### Records to process

# # #

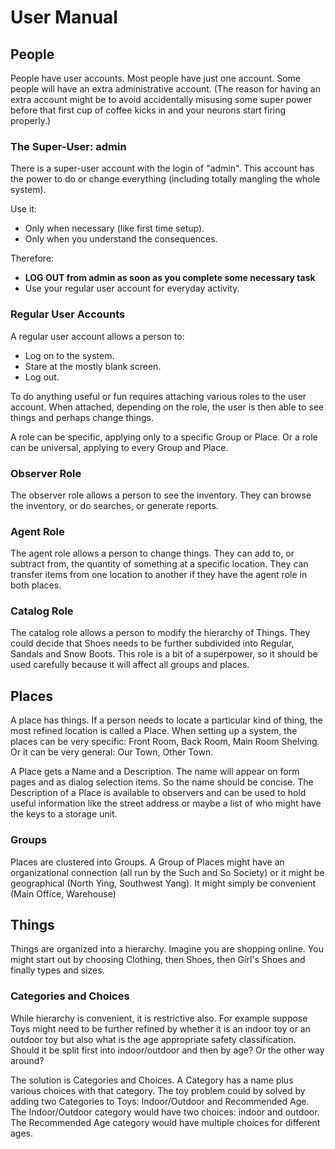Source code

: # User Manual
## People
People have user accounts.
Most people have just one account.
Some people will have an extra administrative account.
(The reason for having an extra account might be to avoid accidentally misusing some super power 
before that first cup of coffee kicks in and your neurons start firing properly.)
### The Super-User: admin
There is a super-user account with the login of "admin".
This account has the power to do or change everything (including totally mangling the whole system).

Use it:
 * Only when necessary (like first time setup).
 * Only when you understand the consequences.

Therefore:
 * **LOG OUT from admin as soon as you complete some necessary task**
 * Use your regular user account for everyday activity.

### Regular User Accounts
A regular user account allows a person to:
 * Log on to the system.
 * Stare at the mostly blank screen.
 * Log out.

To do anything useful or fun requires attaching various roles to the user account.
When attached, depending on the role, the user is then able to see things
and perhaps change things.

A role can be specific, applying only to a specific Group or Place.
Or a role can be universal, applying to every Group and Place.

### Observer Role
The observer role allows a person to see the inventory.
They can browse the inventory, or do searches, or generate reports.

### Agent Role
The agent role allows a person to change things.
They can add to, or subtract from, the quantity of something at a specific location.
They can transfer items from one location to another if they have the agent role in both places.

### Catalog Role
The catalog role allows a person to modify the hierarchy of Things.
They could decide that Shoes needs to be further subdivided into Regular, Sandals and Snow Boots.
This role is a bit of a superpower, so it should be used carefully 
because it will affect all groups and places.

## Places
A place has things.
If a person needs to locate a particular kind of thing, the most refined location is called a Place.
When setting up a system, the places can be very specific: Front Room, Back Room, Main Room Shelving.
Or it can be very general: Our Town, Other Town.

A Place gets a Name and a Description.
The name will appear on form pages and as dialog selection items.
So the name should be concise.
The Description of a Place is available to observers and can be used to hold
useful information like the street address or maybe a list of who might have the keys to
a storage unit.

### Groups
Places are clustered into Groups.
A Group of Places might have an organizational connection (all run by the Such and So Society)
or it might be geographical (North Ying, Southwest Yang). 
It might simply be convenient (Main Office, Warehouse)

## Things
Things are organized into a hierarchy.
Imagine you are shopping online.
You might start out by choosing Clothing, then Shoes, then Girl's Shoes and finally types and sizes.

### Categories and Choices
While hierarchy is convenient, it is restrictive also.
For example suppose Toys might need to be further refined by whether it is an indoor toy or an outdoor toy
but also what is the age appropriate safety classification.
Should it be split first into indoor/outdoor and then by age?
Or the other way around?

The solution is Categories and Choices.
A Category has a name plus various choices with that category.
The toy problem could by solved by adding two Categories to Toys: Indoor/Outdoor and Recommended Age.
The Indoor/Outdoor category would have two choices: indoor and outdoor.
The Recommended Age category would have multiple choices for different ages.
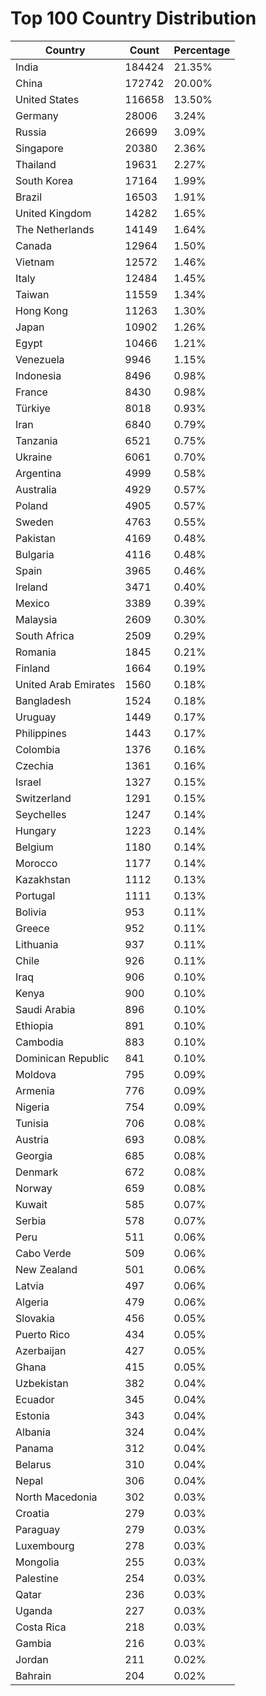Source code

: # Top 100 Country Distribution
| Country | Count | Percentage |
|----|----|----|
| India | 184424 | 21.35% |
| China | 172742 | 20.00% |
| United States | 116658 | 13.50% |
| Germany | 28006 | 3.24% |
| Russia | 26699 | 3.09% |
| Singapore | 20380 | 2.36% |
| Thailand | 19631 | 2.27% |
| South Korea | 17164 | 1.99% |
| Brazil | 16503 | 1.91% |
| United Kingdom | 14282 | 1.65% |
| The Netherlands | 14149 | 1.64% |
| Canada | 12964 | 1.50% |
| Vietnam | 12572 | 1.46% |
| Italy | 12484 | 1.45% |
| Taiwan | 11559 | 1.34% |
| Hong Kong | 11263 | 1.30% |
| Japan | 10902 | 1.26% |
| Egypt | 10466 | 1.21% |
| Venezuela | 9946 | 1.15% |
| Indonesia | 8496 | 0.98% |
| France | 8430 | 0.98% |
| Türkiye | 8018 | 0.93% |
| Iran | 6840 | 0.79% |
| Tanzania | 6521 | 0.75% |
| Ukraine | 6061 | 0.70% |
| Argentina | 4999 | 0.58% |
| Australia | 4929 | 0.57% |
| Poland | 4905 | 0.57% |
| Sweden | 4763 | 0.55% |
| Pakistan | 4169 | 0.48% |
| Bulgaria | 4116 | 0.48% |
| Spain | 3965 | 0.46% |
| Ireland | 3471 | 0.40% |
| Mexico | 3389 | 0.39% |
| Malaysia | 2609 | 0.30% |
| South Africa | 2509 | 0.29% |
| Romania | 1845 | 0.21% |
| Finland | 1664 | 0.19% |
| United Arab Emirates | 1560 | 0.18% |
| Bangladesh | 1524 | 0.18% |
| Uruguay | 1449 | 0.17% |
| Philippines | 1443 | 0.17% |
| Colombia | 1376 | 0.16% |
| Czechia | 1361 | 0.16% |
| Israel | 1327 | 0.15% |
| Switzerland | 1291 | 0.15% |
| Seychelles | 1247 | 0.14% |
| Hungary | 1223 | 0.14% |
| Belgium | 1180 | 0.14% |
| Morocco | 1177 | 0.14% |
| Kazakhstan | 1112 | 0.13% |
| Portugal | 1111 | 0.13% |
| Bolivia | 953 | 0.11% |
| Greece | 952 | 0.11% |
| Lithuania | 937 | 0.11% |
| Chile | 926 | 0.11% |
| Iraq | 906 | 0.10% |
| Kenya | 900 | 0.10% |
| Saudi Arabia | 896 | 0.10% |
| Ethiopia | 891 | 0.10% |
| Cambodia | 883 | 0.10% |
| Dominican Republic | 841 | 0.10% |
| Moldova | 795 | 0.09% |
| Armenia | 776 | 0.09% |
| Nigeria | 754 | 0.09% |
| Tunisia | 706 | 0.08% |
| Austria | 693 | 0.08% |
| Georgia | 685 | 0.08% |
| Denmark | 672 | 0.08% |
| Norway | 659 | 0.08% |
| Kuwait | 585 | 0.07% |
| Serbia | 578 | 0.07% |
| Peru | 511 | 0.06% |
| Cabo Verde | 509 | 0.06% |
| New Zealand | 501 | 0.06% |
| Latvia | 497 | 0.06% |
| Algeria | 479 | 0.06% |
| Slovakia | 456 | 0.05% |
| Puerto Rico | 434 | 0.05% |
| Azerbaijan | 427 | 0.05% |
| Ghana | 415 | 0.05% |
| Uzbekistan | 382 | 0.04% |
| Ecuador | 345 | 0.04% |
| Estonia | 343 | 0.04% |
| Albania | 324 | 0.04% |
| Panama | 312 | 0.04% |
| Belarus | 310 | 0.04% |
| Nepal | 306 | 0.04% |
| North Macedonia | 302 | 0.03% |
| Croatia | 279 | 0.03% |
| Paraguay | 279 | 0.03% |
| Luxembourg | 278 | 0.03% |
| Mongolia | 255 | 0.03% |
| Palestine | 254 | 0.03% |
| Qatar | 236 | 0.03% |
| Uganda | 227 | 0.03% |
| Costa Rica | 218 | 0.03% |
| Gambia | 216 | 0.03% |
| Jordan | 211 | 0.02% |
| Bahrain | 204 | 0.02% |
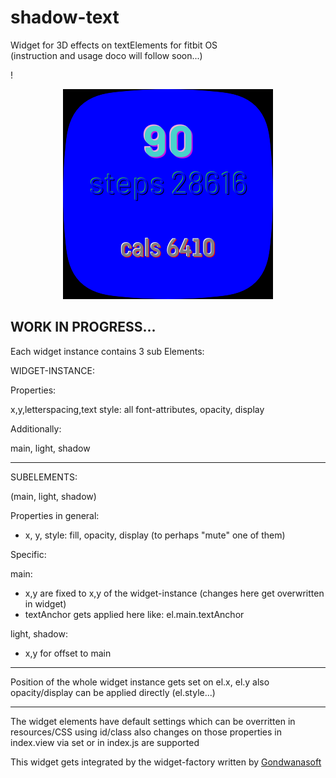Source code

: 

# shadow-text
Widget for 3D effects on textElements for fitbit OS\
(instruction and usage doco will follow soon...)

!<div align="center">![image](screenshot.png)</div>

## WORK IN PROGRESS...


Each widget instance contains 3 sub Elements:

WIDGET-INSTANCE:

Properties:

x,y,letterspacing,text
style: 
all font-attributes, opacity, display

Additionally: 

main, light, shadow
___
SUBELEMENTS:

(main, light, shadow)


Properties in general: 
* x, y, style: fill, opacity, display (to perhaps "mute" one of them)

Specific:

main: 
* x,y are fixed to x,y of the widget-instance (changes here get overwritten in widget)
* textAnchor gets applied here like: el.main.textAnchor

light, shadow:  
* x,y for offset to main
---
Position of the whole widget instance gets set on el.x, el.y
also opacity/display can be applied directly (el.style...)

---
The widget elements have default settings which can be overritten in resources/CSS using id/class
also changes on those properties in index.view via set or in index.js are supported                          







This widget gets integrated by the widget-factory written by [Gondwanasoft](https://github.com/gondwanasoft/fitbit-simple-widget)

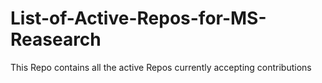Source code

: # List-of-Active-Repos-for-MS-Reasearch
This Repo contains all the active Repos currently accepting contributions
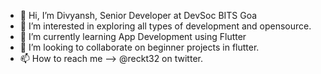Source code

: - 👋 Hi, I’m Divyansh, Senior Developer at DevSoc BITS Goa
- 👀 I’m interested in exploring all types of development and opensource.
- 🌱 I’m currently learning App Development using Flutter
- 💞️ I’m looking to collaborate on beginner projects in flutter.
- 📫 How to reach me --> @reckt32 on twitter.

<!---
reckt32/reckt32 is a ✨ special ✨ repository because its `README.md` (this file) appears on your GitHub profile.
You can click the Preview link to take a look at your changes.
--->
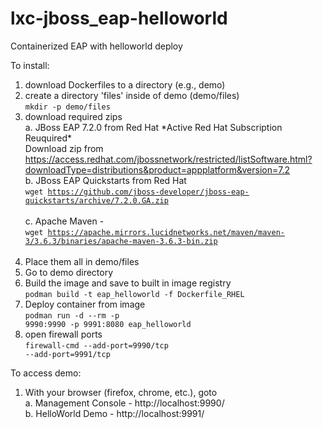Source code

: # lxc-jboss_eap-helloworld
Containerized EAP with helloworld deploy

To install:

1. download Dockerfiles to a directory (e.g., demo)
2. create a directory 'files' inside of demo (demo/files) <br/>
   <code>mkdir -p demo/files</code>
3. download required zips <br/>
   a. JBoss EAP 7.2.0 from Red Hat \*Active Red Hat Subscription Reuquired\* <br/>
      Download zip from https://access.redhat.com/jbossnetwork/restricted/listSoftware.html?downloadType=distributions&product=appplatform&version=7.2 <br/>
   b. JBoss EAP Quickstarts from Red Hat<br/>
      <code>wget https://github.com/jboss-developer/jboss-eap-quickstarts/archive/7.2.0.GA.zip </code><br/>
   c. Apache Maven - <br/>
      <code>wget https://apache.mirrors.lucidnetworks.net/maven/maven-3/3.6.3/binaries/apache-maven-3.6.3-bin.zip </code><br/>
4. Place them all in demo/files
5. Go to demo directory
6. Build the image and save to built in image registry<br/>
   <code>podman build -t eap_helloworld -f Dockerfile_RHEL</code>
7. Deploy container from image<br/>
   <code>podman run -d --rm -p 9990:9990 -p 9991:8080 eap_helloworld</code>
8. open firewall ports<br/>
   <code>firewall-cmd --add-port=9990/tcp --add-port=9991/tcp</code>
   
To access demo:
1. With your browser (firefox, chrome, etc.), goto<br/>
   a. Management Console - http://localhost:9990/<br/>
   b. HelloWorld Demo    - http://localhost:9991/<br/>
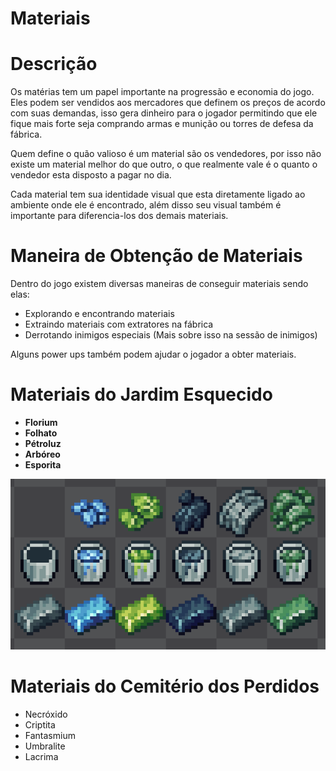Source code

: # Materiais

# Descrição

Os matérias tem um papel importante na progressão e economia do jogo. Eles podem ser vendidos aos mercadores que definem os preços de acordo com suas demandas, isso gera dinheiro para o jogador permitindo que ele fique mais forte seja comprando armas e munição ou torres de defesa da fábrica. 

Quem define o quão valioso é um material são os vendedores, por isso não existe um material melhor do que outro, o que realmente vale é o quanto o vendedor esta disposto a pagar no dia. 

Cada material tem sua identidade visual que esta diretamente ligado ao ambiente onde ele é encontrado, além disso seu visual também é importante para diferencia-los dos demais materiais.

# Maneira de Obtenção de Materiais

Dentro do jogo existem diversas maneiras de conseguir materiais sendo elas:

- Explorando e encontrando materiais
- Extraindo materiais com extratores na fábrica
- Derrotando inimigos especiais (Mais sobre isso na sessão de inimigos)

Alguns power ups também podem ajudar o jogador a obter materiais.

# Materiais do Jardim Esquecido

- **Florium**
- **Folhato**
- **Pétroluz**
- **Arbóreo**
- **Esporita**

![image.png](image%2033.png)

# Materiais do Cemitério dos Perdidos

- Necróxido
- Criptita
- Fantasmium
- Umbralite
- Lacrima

# # #

### Problem to work on
Your answer should be the lines above from the one containing "900 | 0.10% |" through the one containing "236 | 0.03% |", copied exactly and with both ends kept.

### Exercise answer
| Kenya | 900 | 0.10% |
| Saudi Arabia | 896 | 0.10% |
| Ethiopia | 891 | 0.10% |
| Cambodia | 883 | 0.10% |
| Dominican Republic | 841 | 0.10% |
| Moldova | 795 | 0.09% |
| Armenia | 776 | 0.09% |
| Nigeria | 754 | 0.09% |
| Tunisia | 706 | 0.08% |
| Austria | 693 | 0.08% |
| Georgia | 685 | 0.08% |
| Denmark | 672 | 0.08% |
| Norway | 659 | 0.08% |
| Kuwait | 585 | 0.07% |
| Serbia | 578 | 0.07% |
| Peru | 511 | 0.06% |
| Cabo Verde | 509 | 0.06% |
| New Zealand | 501 | 0.06% |
| Latvia | 497 | 0.06% |
| Algeria | 479 | 0.06% |
| Slovakia | 456 | 0.05% |
| Puerto Rico | 434 | 0.05% |
| Azerbaijan | 427 | 0.05% |
| Ghana | 415 | 0.05% |
| Uzbekistan | 382 | 0.04% |
| Ecuador | 345 | 0.04% |
| Estonia | 343 | 0.04% |
| Albania | 324 | 0.04% |
| Panama | 312 | 0.04% |
| Belarus | 310 | 0.04% |
| Nepal | 306 | 0.04% |
| North Macedonia | 302 | 0.03% |
| Croatia | 279 | 0.03% |
| Paraguay | 279 | 0.03% |
| Luxembourg | 278 | 0.03% |
| Mongolia | 255 | 0.03% |
| Palestine | 254 | 0.03% |
| Qatar | 236 | 0.03% |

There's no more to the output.